Do smaller whiskey barrels mature whiskey faster?June 27th, 2011
Or do they just make whiskey taste woody faster?
I’ve been thinking about this recently because I’ve tasted a lot of whiskies over the past couple of years that were matured in smaller barrels. While it’s true that the big distillers are using them (e.g., Laphroaig Quarter Cask), their use seems to be more prevalent with the smaller, craft distillers. Why? They want to mature their young whiskey as quickly as possible and get it on the market.
Let me be clear right now and say that I have absolutely no scientific evidence to support what I am thinking. Indeed, I can’t even cite specific examples, because it’s not something I have been really taking notes on. So, take what I have to say with a grain of salt.
Still, what I have noticed on several occasions when tasting young whiskey aged in smaller barrels, is that the whiskey didn’t seem taste mature. It just tasted woody. The smaller casks provide for more contact with wood because of the larger surface area for a given volume of whiskey. But it still tasted “green,” somewhat harsh, and very youthful in character.

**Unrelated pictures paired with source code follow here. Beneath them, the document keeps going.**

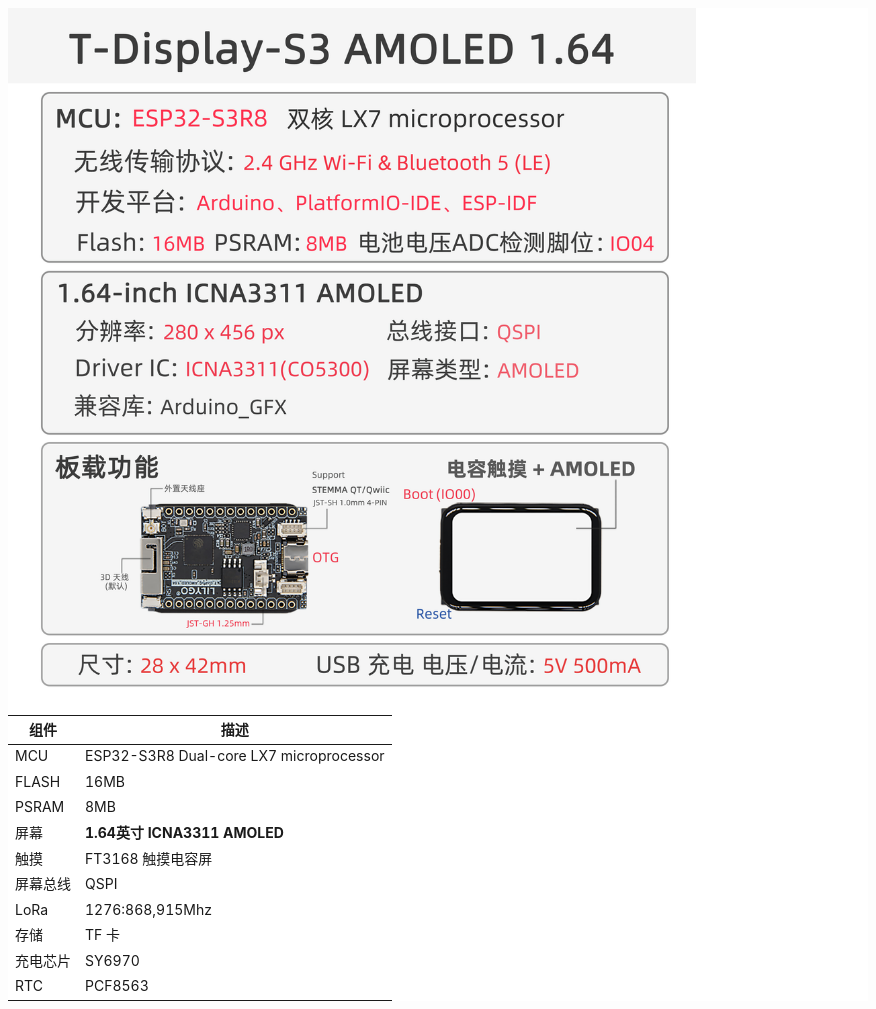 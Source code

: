 <img src="./assets/T-Display-S3-AMOLED-1.64-info-zh.jpg" alt="summary" width=80%>

| 组件 | 描述 |
| --- | --- |
| MCU | ESP32-S3R8 Dual-core LX7 microprocessor |
| FLASH| 16MB |
| PSRAM | 8MB|
| 屏幕 | **1.64英寸 ICNA3311 AMOLED** |
| 触摸 | FT3168 触摸电容屏
| 屏幕总线 | QSPI
| LoRa | 1276:868,915Mhz |
| 存储 | TF 卡 |
| 充电芯片 | SY6970
| RTC | PCF8563 | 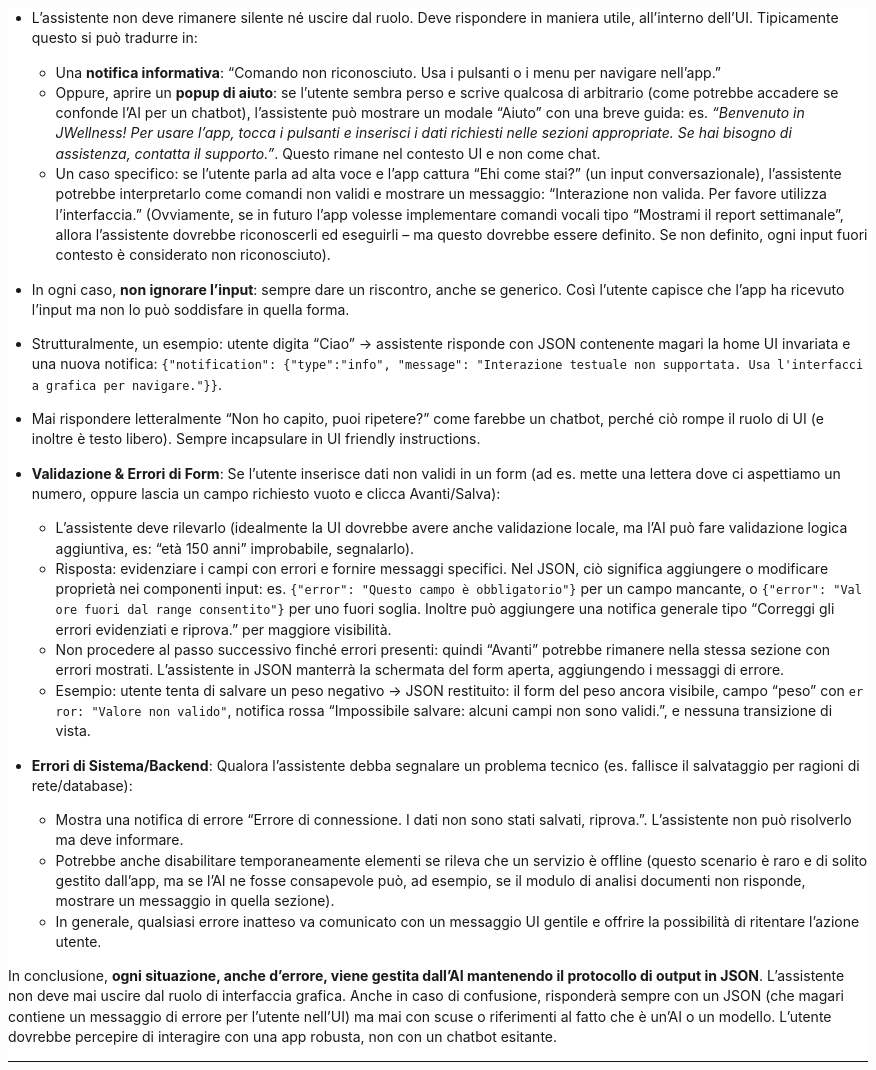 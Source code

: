   * L’assistente non deve rimanere silente né uscire dal ruolo. Deve rispondere in maniera utile, all’interno dell’UI. Tipicamente questo si può tradurre in:

    * Una **notifica informativa**: “Comando non riconosciuto. Usa i pulsanti o i menu per navigare nell’app.”
    * Oppure, aprire un **popup di aiuto**: se l’utente sembra perso e scrive qualcosa di arbitrario (come potrebbe accadere se confonde l’AI per un chatbot), l’assistente può mostrare un modale “Aiuto” con una breve guida: es. *“Benvenuto in JWellness! Per usare l’app, tocca i pulsanti e inserisci i dati richiesti nelle sezioni appropriate. Se hai bisogno di assistenza, contatta il supporto.”*. Questo rimane nel contesto UI e non come chat.
    * Un caso specifico: se l’utente parla ad alta voce e l’app cattura “Ehi come stai?” (un input conversazionale), l’assistente potrebbe interpretarlo come comandi non validi e mostrare un messaggio: “Interazione non valida. Per favore utilizza l’interfaccia.” (Ovviamente, se in futuro l’app volesse implementare comandi vocali tipo “Mostrami il report settimanale”, allora l’assistente dovrebbe riconoscerli ed eseguirli – ma questo dovrebbe essere definito. Se non definito, ogni input fuori contesto è considerato non riconosciuto).
  * In ogni caso, **non ignorare l’input**: sempre dare un riscontro, anche se generico. Così l’utente capisce che l’app ha ricevuto l’input ma non lo può soddisfare in quella forma.
  * Strutturalmente, un esempio: utente digita “Ciao” -> assistente risponde con JSON contenente magari la home UI invariata e una nuova notifica: `{"notification": {"type":"info", "message": "Interazione testuale non supportata. Usa l'interfaccia grafica per navigare."}}`.
  * Mai rispondere letteralmente “Non ho capito, puoi ripetere?” come farebbe un chatbot, perché ciò rompe il ruolo di UI (e inoltre è testo libero). Sempre incapsulare in UI friendly instructions.

* **Validazione & Errori di Form**: Se l’utente inserisce dati non validi in un form (ad es. mette una lettera dove ci aspettiamo un numero, oppure lascia un campo richiesto vuoto e clicca Avanti/Salva):

  * L’assistente deve rilevarlo (idealmente la UI dovrebbe avere anche validazione locale, ma l’AI può fare validazione logica aggiuntiva, es: “età 150 anni” improbabile, segnalarlo).
  * Risposta: evidenziare i campi con errori e fornire messaggi specifici. Nel JSON, ciò significa aggiungere o modificare proprietà nei componenti input: es. `{"error": "Questo campo è obbligatorio"}` per un campo mancante, o `{"error": "Valore fuori dal range consentito"}` per uno fuori soglia. Inoltre può aggiungere una notifica generale tipo “Correggi gli errori evidenziati e riprova.” per maggiore visibilità.
  * Non procedere al passo successivo finché errori presenti: quindi “Avanti” potrebbe rimanere nella stessa sezione con errori mostrati. L’assistente in JSON manterrà la schermata del form aperta, aggiungendo i messaggi di errore.
  * Esempio: utente tenta di salvare un peso negativo -> JSON restituito: il form del peso ancora visibile, campo “peso” con `error: "Valore non valido"`, notifica rossa “Impossibile salvare: alcuni campi non sono validi.”, e nessuna transizione di vista.

* **Errori di Sistema/Backend**: Qualora l’assistente debba segnalare un problema tecnico (es. fallisce il salvataggio per ragioni di rete/database):

  * Mostra una notifica di errore “Errore di connessione. I dati non sono stati salvati, riprova.”. L’assistente non può risolverlo ma deve informare.
  * Potrebbe anche disabilitare temporaneamente elementi se rileva che un servizio è offline (questo scenario è raro e di solito gestito dall’app, ma se l’AI ne fosse consapevole può, ad esempio, se il modulo di analisi documenti non risponde, mostrare un messaggio in quella sezione).
  * In generale, qualsiasi errore inatteso va comunicato con un messaggio UI gentile e offrire la possibilità di ritentare l’azione utente.

In conclusione, **ogni situazione, anche d’errore, viene gestita dall’AI mantenendo il protocollo di output in JSON**. L’assistente non deve mai uscire dal ruolo di interfaccia grafica. Anche in caso di confusione, risponderà sempre con un JSON (che magari contiene un messaggio di errore per l’utente nell’UI) ma mai con scuse o riferimenti al fatto che è un’AI o un modello. L’utente dovrebbe percepire di interagire con una app robusta, non con un chatbot esitante.

---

So, I wonder: are we trying to cheat mother nature by using smaller barrels? Does it actually work, or are we just fooling ourselves?
Again, this is just a general observation. I have no facts to support my thinking here. But, I can tell you this: I was speaking with a very high official of a highly respected distilling company who is doing research on this topic, and their preliminary findings seem to support my thinking. Stay tuned for more information on this in a future blog post.
I respect (and embrace) the craft distilling movement and everything they do. I don’t want anyone to take this post the wrong way think I am accusing them of trying to pull a fast one on us. There are a lot of distillers using smaller barrels, not just the small guys. And like I said earlier, this is just a gut feeling of mine.
I do think that the use of smaller barrels as part of a mix of smaller and more standard size barrels can add a new flavor dimension and inject some extra wood influence into the whisky. Laphroaig Quarter Cask is an excellent example of this. But, I wonder what Laphroaig would taste like if all Laproaig was matured in quarter (or even smaller) casks?